Monday, September 11, 2006

"Time to check your level of responsibility?"

This is a clipping out of the morning paper today. I like to occasionally gut something out of the middle that is everyday life oriented. It's fun.



These are some of the things I HAVEN'T done recently.


1.Returned "Search and Destroy" by Dean Hughes to the library.
2.Responded to e-mails from several good friends, including Linda in Ohio an Patty in Indiana. (I'm sorry you guys! I promise I'll write back!)
3. Made arrangements for a groom's dinner (can you believe it? ANOTHER son is getting married!) , even though the wedding is coming up pretty soon.
4. Paid a bill to my favorite florist, Every Blooming Thing, for flowers I sent in July.
5. Returned a phone call to Glenn at BYU. (Glenn! Dude! My husband wants me to tell you that he really did give e your message. It's not HIS fault that I haven't called back in the last two weeks.)
6. Washed my son's football uniform. (i've just been burning scented candles in his bedroom instead.)

These are some of the things that I HAVE done recently.

1. Found a parking ticket on my windshield because the meter was expired, to which I can only say, OF COURSE THE METER WAS EXPIRED. I never put change in the meter to begin with.
2. Forgot Emma's birthday even though she's pretty much the daughter I never had, which is apparently why God never sent me girls. He knew I'd just forget their birthdays and then they;d be all like "our mother is so lame."
3.Lost the family parrot. After 12 years of doing penguin-esque belly flops off the top of his cage, our African gray finally discovered that his wings work. Yea! That's the good news! The bad news is that he was outside on the deck when he figured things out. The other bad news is that I was the one who left him out there.

Anyway, as you can see, it's been an eventful few weeks in a nonproductive kind of way. In fact, I was sort of startled this morning when I made up these lists, because, actually, I think of myself as a highly responsible person. Hello. My girlfriend Gigi Ballif and I were members of the Color Guard in the sixth grade, which, AS EVERYBODY IN AMERICA KNOWS, they only let highly responsible kinds do. The last thing you wan ti n the Color Guard are a bunch of non-responsible six-graders who don't show up or forget their hats or wear their badges upside down or drop the flag on the ground all day long.
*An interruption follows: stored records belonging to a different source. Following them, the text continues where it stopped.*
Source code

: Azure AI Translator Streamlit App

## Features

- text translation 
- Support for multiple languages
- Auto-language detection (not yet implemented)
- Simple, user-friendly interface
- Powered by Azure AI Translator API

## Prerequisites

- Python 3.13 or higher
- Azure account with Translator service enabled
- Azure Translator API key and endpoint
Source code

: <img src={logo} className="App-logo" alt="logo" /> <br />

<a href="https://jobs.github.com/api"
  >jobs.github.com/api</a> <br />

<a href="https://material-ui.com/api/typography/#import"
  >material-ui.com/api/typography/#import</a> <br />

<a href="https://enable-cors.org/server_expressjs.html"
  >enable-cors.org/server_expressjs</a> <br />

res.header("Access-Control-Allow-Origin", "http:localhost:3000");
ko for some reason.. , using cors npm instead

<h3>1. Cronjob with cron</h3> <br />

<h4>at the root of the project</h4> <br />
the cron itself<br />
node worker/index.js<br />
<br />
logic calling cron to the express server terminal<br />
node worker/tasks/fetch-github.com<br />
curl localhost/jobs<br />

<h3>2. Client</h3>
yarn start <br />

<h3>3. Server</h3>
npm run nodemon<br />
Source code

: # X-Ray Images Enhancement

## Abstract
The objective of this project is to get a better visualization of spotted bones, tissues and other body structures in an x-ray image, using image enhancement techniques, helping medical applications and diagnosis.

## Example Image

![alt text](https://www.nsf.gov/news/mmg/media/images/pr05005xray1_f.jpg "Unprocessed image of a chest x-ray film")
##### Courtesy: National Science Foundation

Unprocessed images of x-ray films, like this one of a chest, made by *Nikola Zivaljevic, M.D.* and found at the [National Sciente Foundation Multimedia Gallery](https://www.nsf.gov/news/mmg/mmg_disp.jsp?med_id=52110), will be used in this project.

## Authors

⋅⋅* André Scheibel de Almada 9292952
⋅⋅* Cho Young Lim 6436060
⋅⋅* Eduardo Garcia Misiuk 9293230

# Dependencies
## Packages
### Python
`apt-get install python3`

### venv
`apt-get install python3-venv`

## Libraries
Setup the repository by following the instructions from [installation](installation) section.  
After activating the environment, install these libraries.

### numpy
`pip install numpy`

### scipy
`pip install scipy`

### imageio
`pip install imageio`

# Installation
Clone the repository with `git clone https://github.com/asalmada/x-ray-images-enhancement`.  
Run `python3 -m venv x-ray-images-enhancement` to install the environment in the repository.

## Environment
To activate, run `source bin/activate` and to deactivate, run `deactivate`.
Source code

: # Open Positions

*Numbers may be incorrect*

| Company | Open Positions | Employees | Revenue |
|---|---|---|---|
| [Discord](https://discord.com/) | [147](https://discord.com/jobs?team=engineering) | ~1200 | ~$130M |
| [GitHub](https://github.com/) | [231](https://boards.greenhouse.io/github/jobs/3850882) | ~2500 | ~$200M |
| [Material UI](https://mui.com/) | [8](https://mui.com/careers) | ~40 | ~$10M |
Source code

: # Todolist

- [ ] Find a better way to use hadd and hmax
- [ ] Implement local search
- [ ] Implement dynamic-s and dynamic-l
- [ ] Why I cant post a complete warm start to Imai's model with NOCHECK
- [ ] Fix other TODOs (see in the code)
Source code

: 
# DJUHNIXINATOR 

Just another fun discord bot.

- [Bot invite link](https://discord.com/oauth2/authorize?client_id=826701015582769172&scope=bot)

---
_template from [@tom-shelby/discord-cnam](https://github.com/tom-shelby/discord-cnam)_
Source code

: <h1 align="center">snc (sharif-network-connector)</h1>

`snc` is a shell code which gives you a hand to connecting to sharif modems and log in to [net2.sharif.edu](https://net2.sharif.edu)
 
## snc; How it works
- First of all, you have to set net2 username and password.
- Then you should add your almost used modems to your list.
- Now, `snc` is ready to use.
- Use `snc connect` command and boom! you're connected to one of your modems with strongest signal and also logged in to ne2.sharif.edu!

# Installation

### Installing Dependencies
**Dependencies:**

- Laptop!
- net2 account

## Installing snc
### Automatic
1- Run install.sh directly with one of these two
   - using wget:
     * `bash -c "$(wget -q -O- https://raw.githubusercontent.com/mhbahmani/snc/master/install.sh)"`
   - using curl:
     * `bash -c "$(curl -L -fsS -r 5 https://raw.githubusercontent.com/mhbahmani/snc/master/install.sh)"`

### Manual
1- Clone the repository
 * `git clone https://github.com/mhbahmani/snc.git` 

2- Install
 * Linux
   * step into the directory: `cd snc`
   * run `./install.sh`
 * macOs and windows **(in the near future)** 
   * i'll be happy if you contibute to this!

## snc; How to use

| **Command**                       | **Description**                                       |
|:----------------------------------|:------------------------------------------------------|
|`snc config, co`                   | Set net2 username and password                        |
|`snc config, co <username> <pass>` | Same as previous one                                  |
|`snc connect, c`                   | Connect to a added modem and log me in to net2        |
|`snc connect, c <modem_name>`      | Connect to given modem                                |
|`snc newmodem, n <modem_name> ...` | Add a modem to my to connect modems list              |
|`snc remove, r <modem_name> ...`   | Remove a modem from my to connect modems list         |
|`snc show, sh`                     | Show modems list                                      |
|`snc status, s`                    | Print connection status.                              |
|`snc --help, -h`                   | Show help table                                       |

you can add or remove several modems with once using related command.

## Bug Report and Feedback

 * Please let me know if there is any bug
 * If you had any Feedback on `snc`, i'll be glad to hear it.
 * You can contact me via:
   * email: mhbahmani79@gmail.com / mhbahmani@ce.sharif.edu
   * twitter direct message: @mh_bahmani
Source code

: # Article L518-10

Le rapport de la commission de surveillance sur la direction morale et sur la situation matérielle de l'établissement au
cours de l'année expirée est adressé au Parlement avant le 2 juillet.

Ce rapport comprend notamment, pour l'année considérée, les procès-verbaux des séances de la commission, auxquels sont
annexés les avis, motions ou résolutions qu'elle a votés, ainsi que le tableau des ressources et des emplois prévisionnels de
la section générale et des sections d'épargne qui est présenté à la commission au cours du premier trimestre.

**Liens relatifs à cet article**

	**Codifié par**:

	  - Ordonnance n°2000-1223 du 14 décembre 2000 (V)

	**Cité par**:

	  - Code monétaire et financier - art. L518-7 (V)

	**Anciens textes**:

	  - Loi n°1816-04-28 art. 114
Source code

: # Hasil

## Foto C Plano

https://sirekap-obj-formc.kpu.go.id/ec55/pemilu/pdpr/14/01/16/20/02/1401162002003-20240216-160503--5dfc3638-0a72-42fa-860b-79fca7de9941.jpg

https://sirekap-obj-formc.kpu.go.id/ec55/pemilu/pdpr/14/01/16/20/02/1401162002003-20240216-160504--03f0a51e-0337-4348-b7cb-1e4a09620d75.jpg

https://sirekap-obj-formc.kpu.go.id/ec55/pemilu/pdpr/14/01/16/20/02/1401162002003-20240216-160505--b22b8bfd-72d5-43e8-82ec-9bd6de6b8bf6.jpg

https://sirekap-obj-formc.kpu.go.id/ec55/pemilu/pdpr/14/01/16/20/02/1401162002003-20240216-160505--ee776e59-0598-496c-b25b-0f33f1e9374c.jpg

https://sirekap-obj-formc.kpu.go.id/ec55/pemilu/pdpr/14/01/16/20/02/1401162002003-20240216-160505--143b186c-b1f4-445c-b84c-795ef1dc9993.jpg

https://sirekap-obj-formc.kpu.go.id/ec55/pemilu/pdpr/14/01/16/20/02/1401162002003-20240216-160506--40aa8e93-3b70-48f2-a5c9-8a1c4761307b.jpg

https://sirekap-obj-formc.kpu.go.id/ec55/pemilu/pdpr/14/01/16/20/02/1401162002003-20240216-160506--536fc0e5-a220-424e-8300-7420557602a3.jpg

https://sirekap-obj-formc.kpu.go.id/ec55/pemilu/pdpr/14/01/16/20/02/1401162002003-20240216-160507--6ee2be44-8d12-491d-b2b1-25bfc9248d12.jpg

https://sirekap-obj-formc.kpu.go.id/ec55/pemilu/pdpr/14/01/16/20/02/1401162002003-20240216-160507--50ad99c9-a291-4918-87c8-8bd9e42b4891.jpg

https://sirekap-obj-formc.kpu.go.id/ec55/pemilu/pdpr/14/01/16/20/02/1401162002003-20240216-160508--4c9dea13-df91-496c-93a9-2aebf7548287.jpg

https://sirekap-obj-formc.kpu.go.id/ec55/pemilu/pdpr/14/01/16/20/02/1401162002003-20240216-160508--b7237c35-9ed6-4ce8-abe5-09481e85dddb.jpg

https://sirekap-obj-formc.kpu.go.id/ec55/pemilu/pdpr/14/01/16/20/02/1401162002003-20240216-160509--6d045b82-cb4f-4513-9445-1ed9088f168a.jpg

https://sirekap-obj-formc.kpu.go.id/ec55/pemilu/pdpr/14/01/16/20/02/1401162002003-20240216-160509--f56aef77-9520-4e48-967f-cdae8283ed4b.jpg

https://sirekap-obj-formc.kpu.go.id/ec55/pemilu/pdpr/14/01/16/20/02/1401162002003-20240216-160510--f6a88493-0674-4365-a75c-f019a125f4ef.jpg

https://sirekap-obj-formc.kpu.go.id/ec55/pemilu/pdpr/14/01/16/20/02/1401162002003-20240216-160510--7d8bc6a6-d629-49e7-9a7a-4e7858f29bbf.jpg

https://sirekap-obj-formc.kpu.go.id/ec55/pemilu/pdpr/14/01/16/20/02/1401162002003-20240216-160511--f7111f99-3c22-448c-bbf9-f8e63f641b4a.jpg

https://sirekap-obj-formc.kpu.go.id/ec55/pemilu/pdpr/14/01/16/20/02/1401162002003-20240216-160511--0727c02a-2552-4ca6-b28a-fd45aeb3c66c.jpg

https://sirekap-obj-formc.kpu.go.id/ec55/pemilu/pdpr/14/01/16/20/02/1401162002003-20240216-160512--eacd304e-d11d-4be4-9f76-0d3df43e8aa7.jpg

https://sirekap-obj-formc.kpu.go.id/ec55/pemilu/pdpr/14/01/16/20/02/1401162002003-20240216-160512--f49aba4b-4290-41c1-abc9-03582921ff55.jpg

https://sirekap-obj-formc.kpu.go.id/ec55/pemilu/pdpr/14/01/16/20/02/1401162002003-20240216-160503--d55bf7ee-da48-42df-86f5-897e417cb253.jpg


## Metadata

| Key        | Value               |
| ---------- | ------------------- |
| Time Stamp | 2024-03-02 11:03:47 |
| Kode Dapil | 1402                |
Looking at my lists, however, makes me wonder if it's time to do an update so that self-image matches the reality at hand. Is it possible I'm not responsible any more? Do I need to get a paper route to teach myself some responsibility again?

Is it possible I've turned into that guy who still wears double-knit slacks with a white belt because they looked good on him, and also on Joe Namath, in 1974, and he thinks they look good on him still? (ANSWER : No. I'm not a guy. And I don't have a pair of double-knit slacks.)

All of us occasionally out to do a self-awareness exercise. Do my actions say I am who I think I am? Am I REALLY (fill in the blank)?
It can't hurt, right?
(Unless, of course, you think you're a lost cause.)
(Which you are probably not.)
(Even if the teachers didn't choose YOU to be in the Color Guard in the sixth grade.)